The Brexit vote was a surprise to us. We were not alone.
Now we are all trying to calculate the realities of this massive event.
Nobody has any idea how Brexit takes place… let alone the impacts on the real economy, in the U.K, Europe or elsewhere.
There is no precedent. History offers us few reliable guides.
The basic reality is that this messy divorce is going to take years to negotiate and push through the courts.
Negotiations can’t even begin until a British government invokes the relevant clauses of Article 50 of the Lisbon Treaty. That is three to four months away at the earliest. The former Prime Minster David Cameron left that for the next Conservative Party leader to clean up.
The impacts on the real economy in terms of trade flows, capital flows, people flows will not be known for years. British manufacturers can still sell their products in Europe, and Europeans likewise to the U.K. under existing rules and regulations. People can still move back and forth as they do today.
You’ll notice, I stress it’s the real economy that I’m watching here.
Financial markets? Sure, we expect ongoing volatility. We’ve taken a kicking on our U.K. positions. We expect the pound to remain under pressure, global government bonds to stay strong, the dollar to be a haven, and equities bear the brunt of the British population’s decision.
But what’s a key data point we need to watch in the U.K.?
For me, it’s actual and announced capital expenditure (capex).
Just consider it for a moment. Let’s say you’re a manufacturer of any kind (cars, steel, machinery… anything) with operations in the U.K. and that you currently sell, or plan to sell your product to the EU.
What are you going to do with those capex plans you had?
You were planning to expand that facility in the Midlands, build a new plant to service your EU customers. Well, you are probably going to think twice.
It’s Monday morning in the U.K right now. The executives of companies all over the country are sitting down as we speak to review, postpone, or even cancel the capital expenditure plans they had just a week ago.
And likewise in Europe. Companies there, at the margin, will also be concerned about their expansion plans, to the extent that they relied on sales to the U.K.
However the balance of negatives are much greater for the U.K. than they are for the rest of Europe.
Keep an eye out on capital spending, along with foreign direct investment (FDI), corporate expansion plans, and M&A involving companies operating in the U.K.

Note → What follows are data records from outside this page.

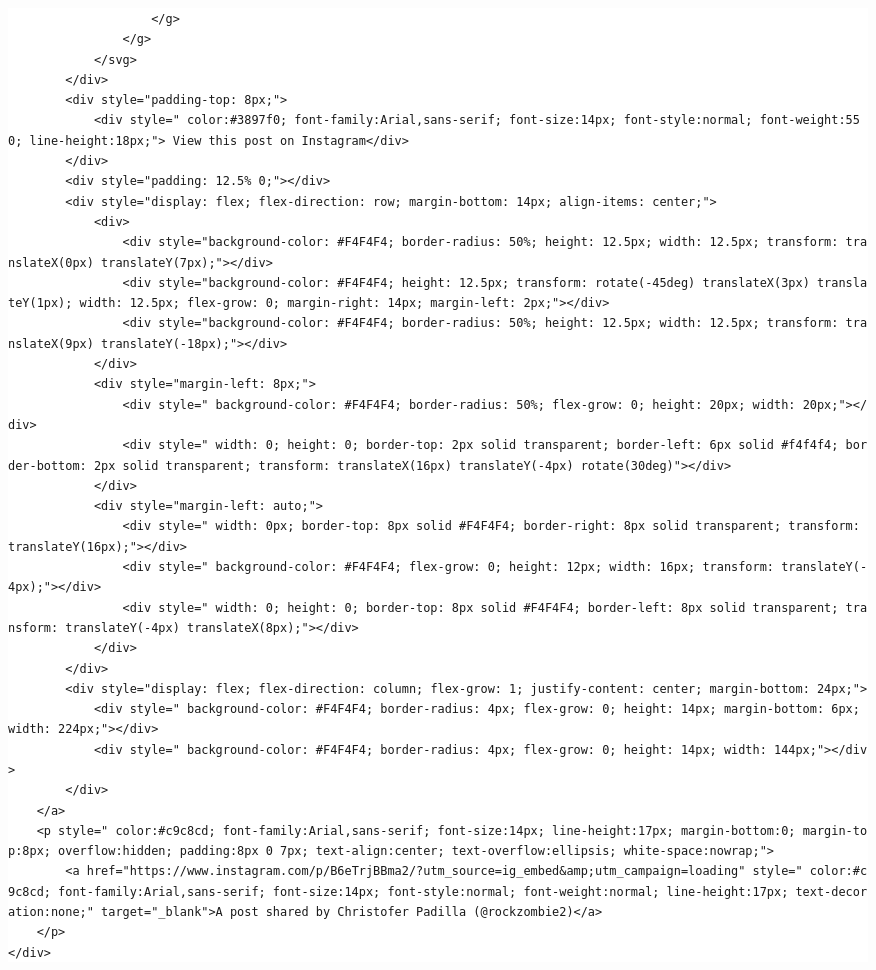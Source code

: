                         </g>
                    </g>
                </svg>
            </div>
            <div style="padding-top: 8px;">
                <div style=" color:#3897f0; font-family:Arial,sans-serif; font-size:14px; font-style:normal; font-weight:550; line-height:18px;"> View this post on Instagram</div>
            </div>
            <div style="padding: 12.5% 0;"></div>
            <div style="display: flex; flex-direction: row; margin-bottom: 14px; align-items: center;">
                <div>
                    <div style="background-color: #F4F4F4; border-radius: 50%; height: 12.5px; width: 12.5px; transform: translateX(0px) translateY(7px);"></div>
                    <div style="background-color: #F4F4F4; height: 12.5px; transform: rotate(-45deg) translateX(3px) translateY(1px); width: 12.5px; flex-grow: 0; margin-right: 14px; margin-left: 2px;"></div>
                    <div style="background-color: #F4F4F4; border-radius: 50%; height: 12.5px; width: 12.5px; transform: translateX(9px) translateY(-18px);"></div>
                </div>
                <div style="margin-left: 8px;">
                    <div style=" background-color: #F4F4F4; border-radius: 50%; flex-grow: 0; height: 20px; width: 20px;"></div>
                    <div style=" width: 0; height: 0; border-top: 2px solid transparent; border-left: 6px solid #f4f4f4; border-bottom: 2px solid transparent; transform: translateX(16px) translateY(-4px) rotate(30deg)"></div>
                </div>
                <div style="margin-left: auto;">
                    <div style=" width: 0px; border-top: 8px solid #F4F4F4; border-right: 8px solid transparent; transform: translateY(16px);"></div>
                    <div style=" background-color: #F4F4F4; flex-grow: 0; height: 12px; width: 16px; transform: translateY(-4px);"></div>
                    <div style=" width: 0; height: 0; border-top: 8px solid #F4F4F4; border-left: 8px solid transparent; transform: translateY(-4px) translateX(8px);"></div>
                </div>
            </div>
            <div style="display: flex; flex-direction: column; flex-grow: 1; justify-content: center; margin-bottom: 24px;">
                <div style=" background-color: #F4F4F4; border-radius: 4px; flex-grow: 0; height: 14px; margin-bottom: 6px; width: 224px;"></div>
                <div style=" background-color: #F4F4F4; border-radius: 4px; flex-grow: 0; height: 14px; width: 144px;"></div>
            </div>
        </a>
        <p style=" color:#c9c8cd; font-family:Arial,sans-serif; font-size:14px; line-height:17px; margin-bottom:0; margin-top:8px; overflow:hidden; padding:8px 0 7px; text-align:center; text-overflow:ellipsis; white-space:nowrap;">
            <a href="https://www.instagram.com/p/B6eTrjBBma2/?utm_source=ig_embed&amp;utm_campaign=loading" style=" color:#c9c8cd; font-family:Arial,sans-serif; font-size:14px; font-style:normal; font-weight:normal; line-height:17px; text-decoration:none;" target="_blank">A post shared by Christofer Padilla (@rockzombie2)</a>
        </p>
    </div>
</blockquote>
<script async src="//www.instagram.com/embed.js"></script>
</center>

But this isn’t just about manufacturing, it’s also about services. The U.K. is a globally important provider of financial services, funds management, accounting, and legal services.
Do we think companies will be looking to expand these in the U.K. when they have no idea if they are going to be able to employ the people to build those businesses that provide such services to Europe?
Capital spending and FDI will give us some early signals as to the real economic impacts that the Brexit vote will bring.
There’s a lot of ‘noise’ at the moment, in financial markets and of course the media.
That’s totally understandable. But we have to remain focused on what really matters for the real economy… because ultimately that will guide our long-term investment decisions.
Beware of the natural impulse to invest on ‘knee-jerk’ reactions based on what you’ve heard or read.